The 1948 Tucker Sedan pushed the boundaries of car tech in its day. And although only 51 cars were ever made, the Tuckers third headlight pioneered some of the features found on todays high-end cars. Known as the Cyclops Eye, the Tucker Sedans third, middle headlight would swivel with the steering wheel to improve visibility around corners.... op-up Headlights
The first car that could wink its lights at you was the Cord 810, which was introduced in 1936. Each of the Cords headlights had a hand crank on the dash, which had to be turned to pop the lights out of the front fenders.
Gas cap behind the license plate lasted until the 1990’s, my 1995 Buick had it there.
Very convenient, didn’t have to worry which side of the pump to pull into.
I had a job pumping gas as a kid (40+ years ago), and I remember those sneaky places where the gas cap was hidden on some cars. I was defeated only once, and it was the first time I had to gas up one of those ‘56 Bel Airs. I had to ask the driver how to find the gas cap.

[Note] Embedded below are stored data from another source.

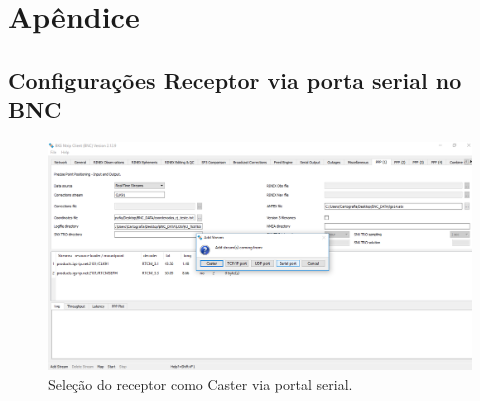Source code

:%
%
% 
%


\chapter{Apêndice}
\noindent


\section{Configurações Receptor via porta serial no BNC}

\begin{figure}[H]
\centering
\includegraphics[scale=0.4]{img/18bnc.png} %
\caption{Seleção do receptor como Caster via portal serial.}
\label{Rotulo}
\end{figure}


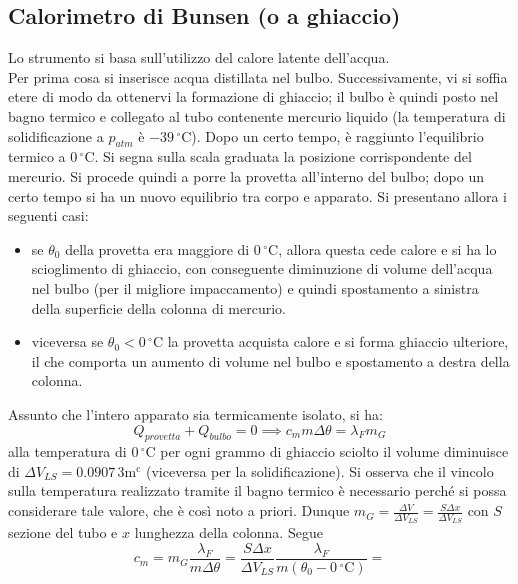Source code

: \documentclass[10pt, oneside]{book}
\newcommand{\celsius}{\, \mathrm{{}^\circ C}}
\newcommand{\meters}[2]{\, \mathrm{#2 m^{#1}}}
\newcommand{\ds}{\displaystyle}
\begin{document}
\subsection{Calorimetro di Bunsen (o a ghiaccio)}
Lo strumento si basa sull'utilizzo del calore latente dell'acqua.\\
Per prima cosa si inserisce acqua distillata nel bulbo. Successivamente, vi si soffia etere di modo da ottenervi la formazione di ghiaccio; il bulbo è quindi posto nel bagno termico e collegato al tubo contenente mercurio liquido (la temperatura di solidificazione a $p_{atm}$ è $-39 \celsius$). Dopo un certo tempo, è raggiunto l'equilibrio termico a $0 \celsius$. Si segna sulla scala graduata la posizione corrispondente del mercurio. Si procede quindi a porre la provetta all'interno del bulbo; dopo un certo tempo si ha un nuovo equilibrio tra corpo e apparato. Si presentano allora i seguenti casi:
\begin{itemize}
\item se $\theta_0$ della provetta era maggiore di $0 \celsius$, allora questa cede calore e si ha lo scioglimento di ghiaccio, con conseguente diminuzione di volume dell'acqua nel bulbo (per il migliore impaccamento) e quindi spostamento a sinistra della superficie della colonna di mercurio.
\item viceversa se $\theta_0 < 0 \celsius$ la provetta acquista calore e si forma ghiaccio ulteriore, il che comporta un aumento di volume nel bulbo e spostamento a destra della colonna.
\end{itemize}
Assunto che l'intero apparato sia termicamente isolato, si ha:
\[Q_{provetta} + Q_{bulbo} = 0 \implies c_m m \Delta \theta = \lambda_F m_G\]
alla temperatura di $0 \celsius$ per ogni grammo di ghiaccio sciolto il volume diminuisce di $\Delta V_{LS} = 0.0907 \meters{c}{3}$ (viceversa per la solidificazione). Si osserva che il vincolo sulla temperatura realizzato tramite il bagno termico è necessario perché si possa considerare tale valore, che è così noto a priori. Dunque $\ds m_G = \frac{\Delta V}{\Delta V_{LS}} = \frac{S \Delta x}{\Delta V_{LS}}$ con $S$ sezione del tubo e $x$ lunghezza della colonna. Segue
\[c_m = m_G \frac{\lambda_F}{m \Delta \theta} = \frac{S \Delta x}{\Delta V_{LS}} \frac{\lambda_F}{m (\theta_0 - 0 \celsius)} = \]
\end{document}
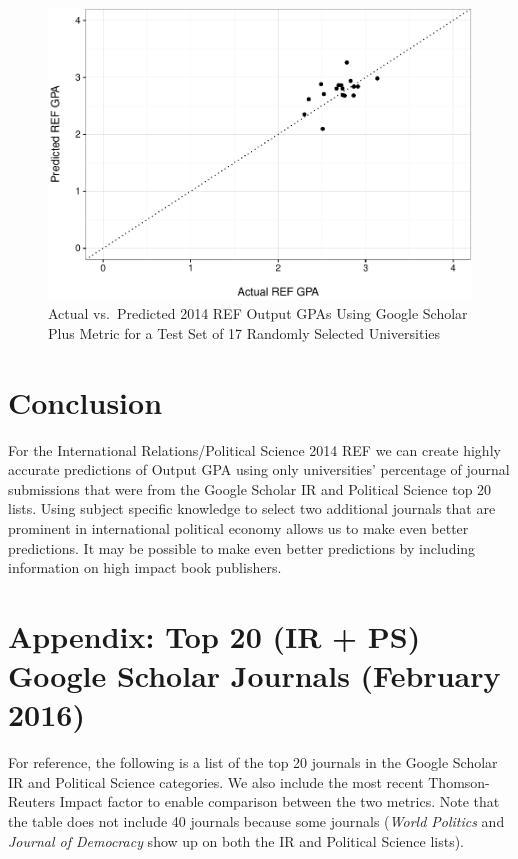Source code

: \documentclass[]{article}
\begin{document}
\begin{figure}[htbp]
\centering
\includegraphics{README_files/figure-latex/unnamed-chunk-4-1.pdf}
\caption{Actual vs.~Predicted 2014 REF Output GPAs Using Google Scholar
Plus Metric for a Test Set of 17 Randomly Selected Universities}
\end{figure}

\section{Conclusion}\label{conclusion}

For the International Relations/Political Science 2014 REF we can create
highly accurate predictions of Output GPA using only universities'
percentage of journal submissions that were from the Google Scholar IR
and Political Science top 20 lists. Using subject specific knowledge to
select two additional journals that are prominent in international
political economy allows us to make even better predictions. It may be
possible to make even better predictions by including information on
high impact book publishers.

\section{Appendix: Top 20 (IR + PS) Google Scholar Journals (February
2016)}\label{appendix-top-20-ir-ps-google-scholar-journals-february-2016}

For reference, the following is a list of the top 20 journals in the
Google Scholar IR and Political Science categories. We also include the
most recent Thomson-Reuters Impact factor to enable comparison between
the two metrics. Note that the table does not include 40 journals
because some journals (\emph{World Politics} and \emph{Journal of
Democracy} show up on both the IR and Political Science lists).
\end{document}
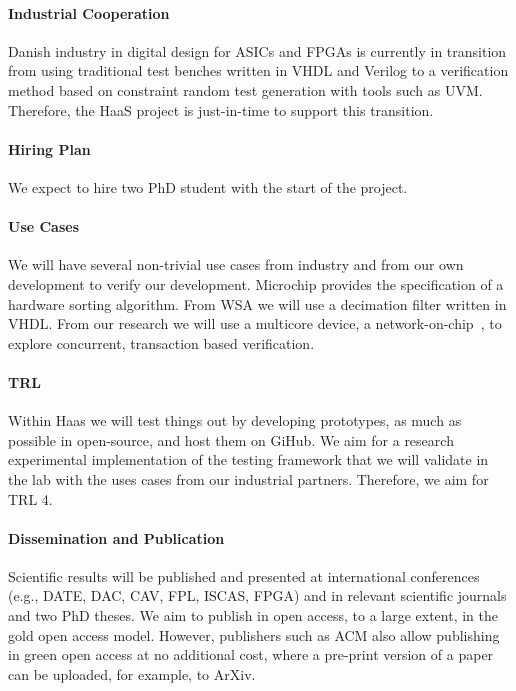 \documentclass[fleqn,12pt]{article}
\begin{document}
\paragraph*{Industrial Cooperation}

Danish industry in digital design for ASICs and FPGAs is currently in transition from using traditional
test benches written in VHDL and Verilog to a verification method based on constraint random
test generation with tools such as UVM. Therefore, the HaaS project is just-in-time to support this
transition.

\paragraph{Hiring Plan} We expect to hire two PhD student with the start of the project.

\paragraph*{Use Cases}

We will have several non-trivial use cases from industry and from our own development to verify
our development.
Microchip provides the specification of a hardware sorting algorithm.
From WSA we will use a decimation filter written in VHDL.
From our research we will use a multicore device, a network-on-chip~\cite{s4noc:nocarc2019},
to explore concurrent, transaction based verification.

\paragraph*{TRL} Within Haas we will test things out by developing prototypes, as much as possible
in open-source, and host them on GiHub. We aim for a research experimental  implementation 
of the testing framework that we will validate in the lab with the uses cases from our
industrial partners. Therefore, we aim for TRL 4.


\paragraph*{Dissemination and Publication}

Scientific results will be published and presented at international
conferences (e.g., DATE, DAC, CAV, FPL, ISCAS, FPGA) and in relevant scientific journals
and two PhD theses.
We aim to publish in open access, to a large extent, in the gold open access model.
However, publishers such as ACM also allow publishing in green open access
at no additional cost, where a pre-print version of a paper can be uploaded,
for example, to ArXiv.
\end{document}

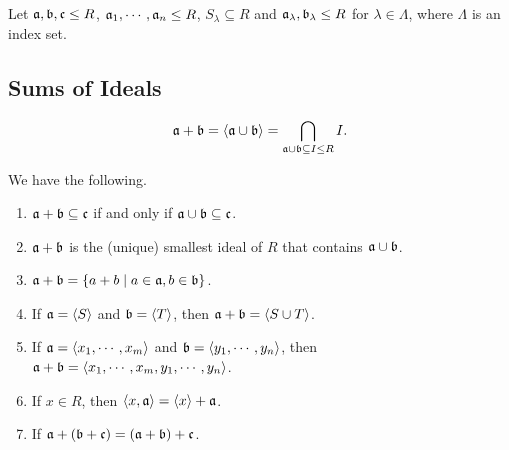 Let $\mathfrak{a},\mathfrak{b},\mathfrak{c} \leq R$, $\mathfrak{a}_1,\cdots,\mathfrak{a}_n \leq R$, $S_\lambda \subseteq R$ and $\mathfrak{a}_\lambda,\mathfrak{b}_\lambda \leq R$ for $\lambda \in \Lambda$, where $\Lambda$ is an index set.

\subsection*{Sums of Ideals}

\begin{definition}\label{1.30}
    \[\mathfrak{a} + \mathfrak{b} = \langle \mathfrak{a} \cup \mathfrak{b} \rangle = \bigcap_{\mathfrak{a} \cup \mathfrak{b} \subseteq I \leq R}I.\]
\end{definition}

\begin{fact}\label{1.31}
    We have the following.
    \begin{enumerate}
        \item\label{1.31a} $\mathfrak{a} + \mathfrak{b} \subseteq \mathfrak{c}$ if and only if $\mathfrak{a} \cup \mathfrak{b} \subseteq \mathfrak{c}$.
        \item\label{1.31b} $\mathfrak{a} + \mathfrak{b}$ is the (unique) smallest ideal of $R$ that contains $\mathfrak{a} \cup \mathfrak{b}$.
        \item\label{1.31c} $\mathfrak{a} + \mathfrak{b} = \{a + b \mid a \in \mathfrak{a}, b \in \mathfrak{b}\}$.
        \item\label{1.31d} If $\mathfrak{a} = \langle S \rangle$ and $\mathfrak{b} = \langle T \rangle$, then $\mathfrak{a} + \mathfrak{b} = \langle S \cup T \rangle$.
        \item\label{1.31e} If $\mathfrak{a} = \langle x_1,\cdots,x_m \rangle$ and $\mathfrak{b} = \langle y_1,\cdots,y_n \rangle$, then $\mathfrak{a} + \mathfrak{b} = \langle x_1,\cdots,x_m, y_1,\cdots,y_n \rangle$.
        \item\label{1.31f} If $x \in R$, then $\langle x,\mathfrak{a} \rangle = \langle x \rangle + \mathfrak{a}$.
        \item\label{1.31g} If $\mathfrak{a} + (\mathfrak{b} + \mathfrak{c}) = (\mathfrak{a} + \mathfrak{b}) + \mathfrak{c}$.
    \end{enumerate}
\end{fact}

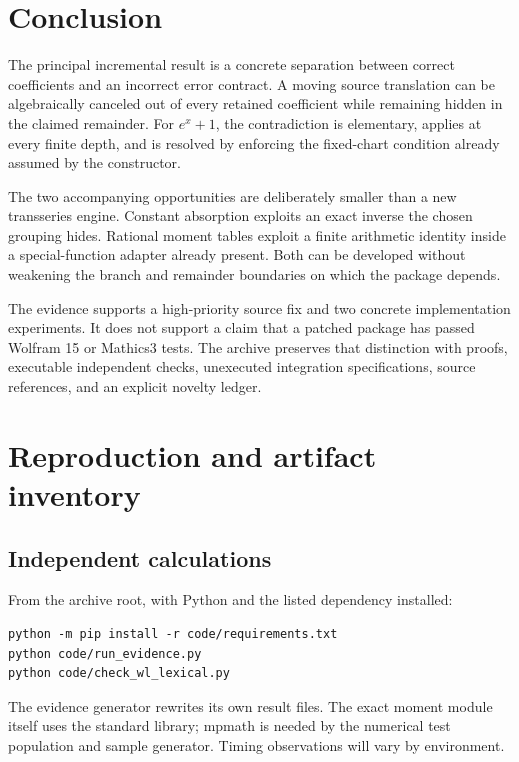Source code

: \documentclass[11pt,letterpaper]{article}
\begin{document}
\section{Conclusion}
The principal incremental result is a concrete separation between correct coefficients and an incorrect error contract. A moving source translation can be algebraically canceled out of every retained coefficient while remaining hidden in the claimed remainder. For $e^x+1$, the contradiction is elementary, applies at every finite depth, and is resolved by enforcing the fixed-chart condition already assumed by the constructor.

The two accompanying opportunities are deliberately smaller than a new transseries engine. Constant absorption exploits an exact inverse the chosen grouping hides. Rational moment tables exploit a finite arithmetic identity inside a special-function adapter already present. Both can be developed without weakening the branch and remainder boundaries on which the package depends.

The evidence supports a high-priority source fix and two concrete implementation experiments. It does not support a claim that a patched package has passed Wolfram 15 or Mathics3 tests. The archive preserves that distinction with proofs, executable independent checks, unexecuted integration specifications, source references, and an explicit novelty ledger.

\appendix
\section{Reproduction and artifact inventory}
\subsection{Independent calculations}
From the archive root, with Python and the listed dependency installed:
\par\noindent\begin{minipage}{\linewidth}
\begin{lstlisting}
python -m pip install -r code/requirements.txt
python code/run_evidence.py
python code/check_wl_lexical.py
\end{lstlisting}
\end{minipage}\par
The evidence generator rewrites its own result files. The exact moment module itself uses the standard library; mpmath is needed by the numerical test population and sample generator. Timing observations will vary by environment.
\end{document}
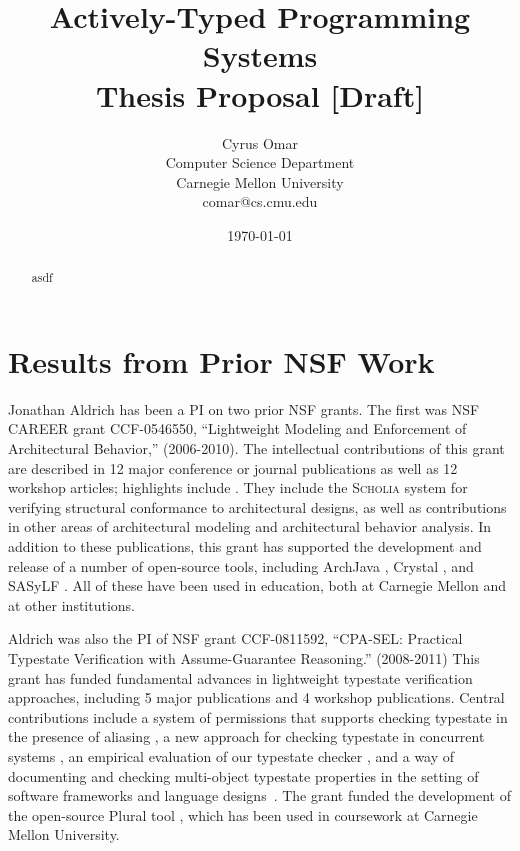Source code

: \documentclass[10pt]{article}
\title{Actively-Typed Programming Systems\\\large{{Thesis Proposal [Draft]}}}
\author{Cyrus Omar\\
Computer Science Department\\
Carnegie Mellon University\\
comar@cs.cmu.edu}
\date{\today}                                           %
\begin{document}
\maketitle

\begin{abstract}
asdf
\end{abstract}


\sloppy

\begin{center}



\normalsize
\end{center}









\section{Results from Prior NSF Work}

Jonathan Aldrich has been a PI on two prior NSF grants.  The first was
NSF CAREER grant CCF-0546550, ``Lightweight Modeling and Enforcement
of Architectural Behavior,'' (2006-2010).  The intellectual
contributions of this grant are described in 12 major conference or
journal publications as well as 12 workshop articles; highlights
include \cite{AAC07,AAN+08,AA07a,AA07b,AA08d,AA09a,AA09b,AB10}. They
include the \textsc{Scholia} system for verifying structural
conformance to architectural designs, as well as contributions in
other areas of architectural modeling and architectural behavior
analysis. In addition to these publications, this grant has supported
the development and release of a number of open-source tools,
including ArchJava \cite{ArchJava}, Crystal \cite{Crystal}, and SASyLF
\cite{SASyLF}. All of these have been used in education, both at
Carnegie Mellon and at other institutions.

Aldrich was also the PI of NSF grant CCF-0811592, ``CPA-SEL: Practical
Typestate Verification with Assume-Guarantee Reasoning.'' (2008-2011)
This grant has funded fundamental advances in lightweight typestate
verification approaches, including 5 major publications and 4 workshop
publications.  Central contributions include a system of permissions
that supports checking typestate in the presence of aliasing
\cite{bierhoff09:thesis}, a new approach for checking typestate in
concurrent systems \cite{beckman08:verifying_atomic}, an empirical
evaluation of our typestate checker \cite{bierhoff09:plural}, and a
way of documenting and checking multi-object typestate properties in
the setting of software frameworks \cite{JA09} and language designs~\cite{aldrich11:plaid,sunshine11:plaid}. The grant funded the
development of the open-source Plural tool \cite{pluraltool}, which
has been used in coursework at Carnegie Mellon University.
\end{document}
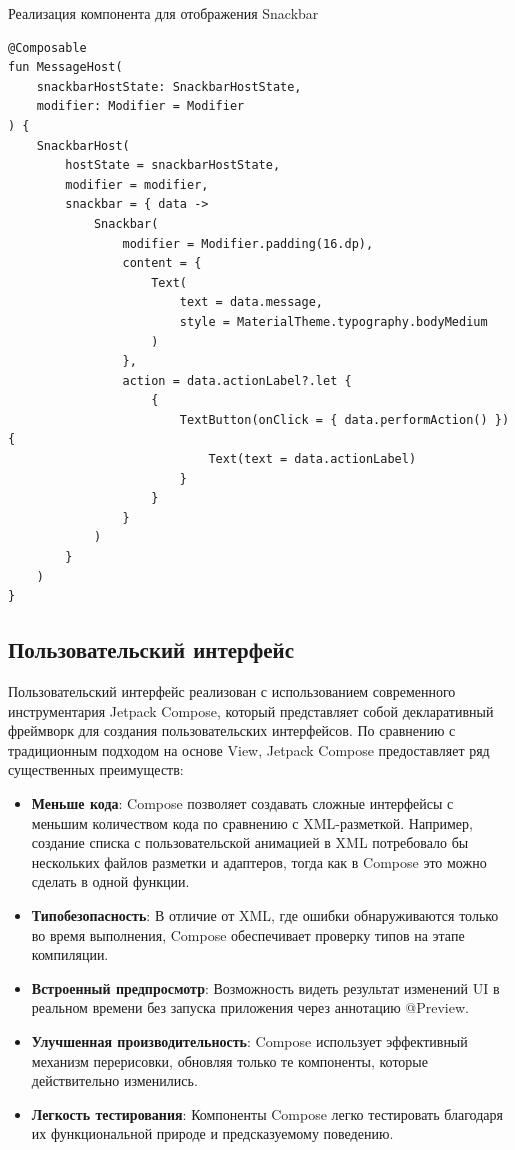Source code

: \documentclass[14pt, russian]{scrartcl}
\begin{document}
\begin{listing}[!htb]
\caption{Реализация компонента для отображения Snackbar}
\vspace{-0.3cm}
\label{lst:snackbar}
\begin{verbatim}
@Composable
fun MessageHost(
    snackbarHostState: SnackbarHostState,
    modifier: Modifier = Modifier
) {
    SnackbarHost(
        hostState = snackbarHostState,
        modifier = modifier,
        snackbar = { data ->
            Snackbar(
                modifier = Modifier.padding(16.dp),
                content = {
                    Text(
                        text = data.message,
                        style = MaterialTheme.typography.bodyMedium
                    )
                },
                action = data.actionLabel?.let {
                    {
                        TextButton(onClick = { data.performAction() }) {
                            Text(text = data.actionLabel)
                        }
                    }
                }
            )
        }
    )
}
\end{verbatim}
\end{listing}

\subsection{Пользовательский интерфейс}\label{sect:ui}

Пользовательский интерфейс реализован с использованием современного инструментария Jetpack Compose, который представляет собой декларативный фреймворк для создания пользовательских интерфейсов. По сравнению с традиционным подходом на основе View, Jetpack Compose предоставляет ряд существенных преимуществ:

\begin{itemize}
\item \textbf{Меньше кода}: Compose позволяет создавать сложные интерфейсы с меньшим количеством кода по сравнению с XML-разметкой. Например, создание списка с пользовательской анимацией в XML потребовало бы нескольких файлов разметки и адаптеров, тогда как в Compose это можно сделать в одной функции.

\item \textbf{Типобезопасность}: В отличие от XML, где ошибки обнаруживаются только во время выполнения, Compose обеспечивает проверку типов на этапе компиляции.

\item \textbf{Встроенный предпросмотр}: Возможность видеть результат изменений UI в реальном времени без запуска приложения через аннотацию @Preview.

\item \textbf{Улучшенная производительность}: Compose использует эффективный механизм перерисовки, обновляя только те компоненты, которые действительно изменились.

\item \textbf{Легкость тестирования}: Компоненты Compose легко тестировать благодаря их функциональной природе и предсказуемому поведению.
\end{itemize}
\end{document}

I have a 1957 Bel Air with the gas in the tail fin. I’m so cool.
I don’t see how that record player could work. Wouldn’t any bump cause it to jump a track?
Some years ago, I was driving through Long Beach, Calif. and saw 1948 Tucker just moving along Long Beach Blvd. like any other car—something you don’t see every day.
Reminds me of that scene in “Vacation” where Clark is searching all over the new car for where to put the gas pump in, after searching everywhere his wife pulls open a hinge on the front hood and yells out “Clark- Isn’t this the gas tank?”.
I miss vent windows.
I had a Riviera like that. The last of the FWD V8 ones.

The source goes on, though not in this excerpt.